On Oct 18, 2016, at 7:30 PM, Alex Harui <aha...@adobe.com> wrote:

> On 10/18/16, 9:08 AM, "Harbs" <harbs.li...@gmail.com> wrote:
>>> Why are you objecting to using a tooling workflow to find the potential
>>> conflicts of your code against the various platform implementations?
>> Because I don’t think it’s just a tooling problem.
>> Basically, you are suggesting that there should be tooling to warn the
>> user that certain properties or methods are not allowed because one or
>> more platforms use the names. (Or rename them.)
> Yes.  Unless we ensure that the API surface of every component is the same
> for every platform (currently just SWF and JS), some day you will hit a
> conflict.  IMO it is best to have the tooling workflow catch this ASAP.
> Setting up two projects in FB should work for now.  Getting the FB
> integration to launch both compilers so you only need one project would be
> a future enhancement.

Tooling is not a bad thing, and catching problems on all platforms is a good 
goal, but most of the Flash problems should not exist to start with.

>> Not allowing top specify myObj.transform (for example) because Flash uses
>> transform is unintuitive and unnecessarily limiting.
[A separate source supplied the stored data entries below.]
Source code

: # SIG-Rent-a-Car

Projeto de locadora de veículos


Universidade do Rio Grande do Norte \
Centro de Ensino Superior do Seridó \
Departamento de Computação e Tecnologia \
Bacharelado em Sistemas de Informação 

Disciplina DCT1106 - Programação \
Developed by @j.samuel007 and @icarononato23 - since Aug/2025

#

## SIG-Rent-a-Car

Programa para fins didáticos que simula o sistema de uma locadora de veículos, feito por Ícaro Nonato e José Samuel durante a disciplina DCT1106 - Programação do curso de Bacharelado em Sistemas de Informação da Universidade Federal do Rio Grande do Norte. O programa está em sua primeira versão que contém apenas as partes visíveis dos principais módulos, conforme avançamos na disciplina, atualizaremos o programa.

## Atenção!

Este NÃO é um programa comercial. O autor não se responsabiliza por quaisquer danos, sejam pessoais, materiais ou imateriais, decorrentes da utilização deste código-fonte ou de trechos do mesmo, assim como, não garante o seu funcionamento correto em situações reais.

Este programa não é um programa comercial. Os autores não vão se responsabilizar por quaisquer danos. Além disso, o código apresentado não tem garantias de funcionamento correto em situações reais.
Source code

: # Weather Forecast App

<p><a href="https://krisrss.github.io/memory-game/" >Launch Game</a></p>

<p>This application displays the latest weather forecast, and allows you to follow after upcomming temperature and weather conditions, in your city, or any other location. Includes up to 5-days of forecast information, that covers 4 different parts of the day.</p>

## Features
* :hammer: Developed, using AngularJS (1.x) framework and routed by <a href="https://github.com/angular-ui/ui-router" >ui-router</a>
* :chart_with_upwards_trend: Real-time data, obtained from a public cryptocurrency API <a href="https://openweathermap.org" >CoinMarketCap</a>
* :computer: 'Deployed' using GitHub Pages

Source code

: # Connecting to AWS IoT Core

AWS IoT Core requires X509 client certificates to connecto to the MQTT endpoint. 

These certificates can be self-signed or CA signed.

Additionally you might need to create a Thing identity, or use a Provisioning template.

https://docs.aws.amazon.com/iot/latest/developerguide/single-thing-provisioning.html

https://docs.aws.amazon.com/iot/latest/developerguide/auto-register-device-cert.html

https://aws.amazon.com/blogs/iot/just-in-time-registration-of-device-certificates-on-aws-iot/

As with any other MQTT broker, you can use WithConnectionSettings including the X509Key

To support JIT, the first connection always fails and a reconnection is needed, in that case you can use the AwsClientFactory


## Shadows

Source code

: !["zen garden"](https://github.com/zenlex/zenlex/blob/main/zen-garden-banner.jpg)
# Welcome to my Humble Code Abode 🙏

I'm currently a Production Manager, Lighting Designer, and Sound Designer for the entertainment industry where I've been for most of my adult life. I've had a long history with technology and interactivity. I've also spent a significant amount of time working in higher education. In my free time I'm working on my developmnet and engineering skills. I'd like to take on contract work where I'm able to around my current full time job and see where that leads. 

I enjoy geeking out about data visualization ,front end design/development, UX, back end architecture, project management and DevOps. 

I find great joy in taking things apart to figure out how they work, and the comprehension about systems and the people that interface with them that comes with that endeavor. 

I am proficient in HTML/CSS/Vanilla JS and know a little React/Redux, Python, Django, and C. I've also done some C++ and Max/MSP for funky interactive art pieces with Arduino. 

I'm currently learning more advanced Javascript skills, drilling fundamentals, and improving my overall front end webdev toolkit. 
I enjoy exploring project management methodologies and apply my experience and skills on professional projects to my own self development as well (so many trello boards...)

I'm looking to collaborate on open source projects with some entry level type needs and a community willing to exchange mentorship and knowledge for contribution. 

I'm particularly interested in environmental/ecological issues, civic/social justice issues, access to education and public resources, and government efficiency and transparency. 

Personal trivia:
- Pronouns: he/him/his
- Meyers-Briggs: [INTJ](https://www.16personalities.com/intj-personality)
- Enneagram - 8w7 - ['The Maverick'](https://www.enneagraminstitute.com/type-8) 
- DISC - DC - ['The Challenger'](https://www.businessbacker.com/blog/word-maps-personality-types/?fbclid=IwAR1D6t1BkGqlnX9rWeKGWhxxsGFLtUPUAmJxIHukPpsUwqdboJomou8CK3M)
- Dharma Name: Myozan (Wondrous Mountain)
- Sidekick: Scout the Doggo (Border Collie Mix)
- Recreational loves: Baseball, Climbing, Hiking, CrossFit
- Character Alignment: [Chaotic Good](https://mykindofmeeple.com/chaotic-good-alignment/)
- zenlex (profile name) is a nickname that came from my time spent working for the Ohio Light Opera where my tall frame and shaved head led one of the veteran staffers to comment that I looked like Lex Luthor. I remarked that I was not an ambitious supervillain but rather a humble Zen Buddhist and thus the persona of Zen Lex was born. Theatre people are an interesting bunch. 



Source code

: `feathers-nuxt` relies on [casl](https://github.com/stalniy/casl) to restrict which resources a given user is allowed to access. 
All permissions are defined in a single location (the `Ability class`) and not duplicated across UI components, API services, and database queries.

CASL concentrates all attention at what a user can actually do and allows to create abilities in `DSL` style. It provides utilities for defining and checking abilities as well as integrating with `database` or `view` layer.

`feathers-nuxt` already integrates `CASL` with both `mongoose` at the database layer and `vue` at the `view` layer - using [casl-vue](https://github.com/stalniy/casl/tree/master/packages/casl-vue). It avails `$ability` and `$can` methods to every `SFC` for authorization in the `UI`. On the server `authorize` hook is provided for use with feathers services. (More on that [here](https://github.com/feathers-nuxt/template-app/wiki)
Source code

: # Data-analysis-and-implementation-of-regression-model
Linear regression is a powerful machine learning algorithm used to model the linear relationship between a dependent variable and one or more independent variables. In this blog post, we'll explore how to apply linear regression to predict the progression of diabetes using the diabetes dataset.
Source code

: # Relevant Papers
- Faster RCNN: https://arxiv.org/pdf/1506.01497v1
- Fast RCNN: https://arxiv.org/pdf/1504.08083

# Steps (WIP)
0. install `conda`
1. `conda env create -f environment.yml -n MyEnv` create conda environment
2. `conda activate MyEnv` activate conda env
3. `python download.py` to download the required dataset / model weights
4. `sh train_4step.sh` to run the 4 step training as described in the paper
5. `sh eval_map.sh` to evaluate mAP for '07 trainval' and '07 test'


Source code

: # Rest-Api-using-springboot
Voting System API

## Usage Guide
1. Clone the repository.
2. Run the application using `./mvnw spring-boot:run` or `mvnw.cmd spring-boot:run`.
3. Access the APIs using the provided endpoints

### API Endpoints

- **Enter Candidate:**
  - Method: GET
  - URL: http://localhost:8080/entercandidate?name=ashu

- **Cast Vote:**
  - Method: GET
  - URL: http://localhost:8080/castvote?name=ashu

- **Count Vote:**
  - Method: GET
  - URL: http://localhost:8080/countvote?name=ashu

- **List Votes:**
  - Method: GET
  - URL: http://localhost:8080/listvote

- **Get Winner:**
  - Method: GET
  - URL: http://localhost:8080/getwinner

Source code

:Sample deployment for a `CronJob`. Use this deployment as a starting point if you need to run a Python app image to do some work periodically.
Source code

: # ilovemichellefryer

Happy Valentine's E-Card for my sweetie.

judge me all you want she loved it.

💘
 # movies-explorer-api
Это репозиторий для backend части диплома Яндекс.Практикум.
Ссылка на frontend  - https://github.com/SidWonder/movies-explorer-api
It also requires a
>> specific tool chain for it to work. Automatically renaming properties
>> seems like a hack to me and seems like it will have unexpected side
>> effects. Also: there’s the question of how to you choose which
>> “transform” to use in your code — the Flash one or the custom one.
> OK, I think you are describing a different problem.  AIUI, you are saying
> that certain APIs cannot currently be overridden or overloaded to take a
> subclass or alternate type.  That you can't override Sprite.transform to
> take a org.apache.flexjs.Transform.  I could look into getting the
> compiler to accept overrides/overloads.  I thought I'd done some of that
> already.

This is the main problem I was having. It’s not just “overriding”. The HTML 
side of things do not have the properties defined at all. The Flash ones have 
the properties, and they are used in a possibly different way than you would 
use them. Events are a problem that’s somewhat related to this, but not 
exactly. Basically, Flash is limiting how we can implement things for HTML 
output, and I think that’s a bad thing.

>>> Animations pound on x,y,width,height as does layout.
>> So what? If there’s a specific case which is performant sensitive, the
>> Flash implementation can manipulate the underlying Flash objects directly.
>> I really believe that composition is the better solution architecturally
>> (as it’s doing for the HTML side). I’d like to see some proof that
>> there’s a memory usage issue with using composition, and I believe
>> performance issue which might come up can be dealt with (by using SWF
>> code blocks and addressing the $displayObject properties directly).
> What would be the pattern for optimization?  Without tail-optimization, I
> don't see how you can reduce function calls.  IOW, when I set
> Button.width, it will set element.width.  How do you get Button.width to
> directly set the Sprite's width in a COMPILE::SWF block?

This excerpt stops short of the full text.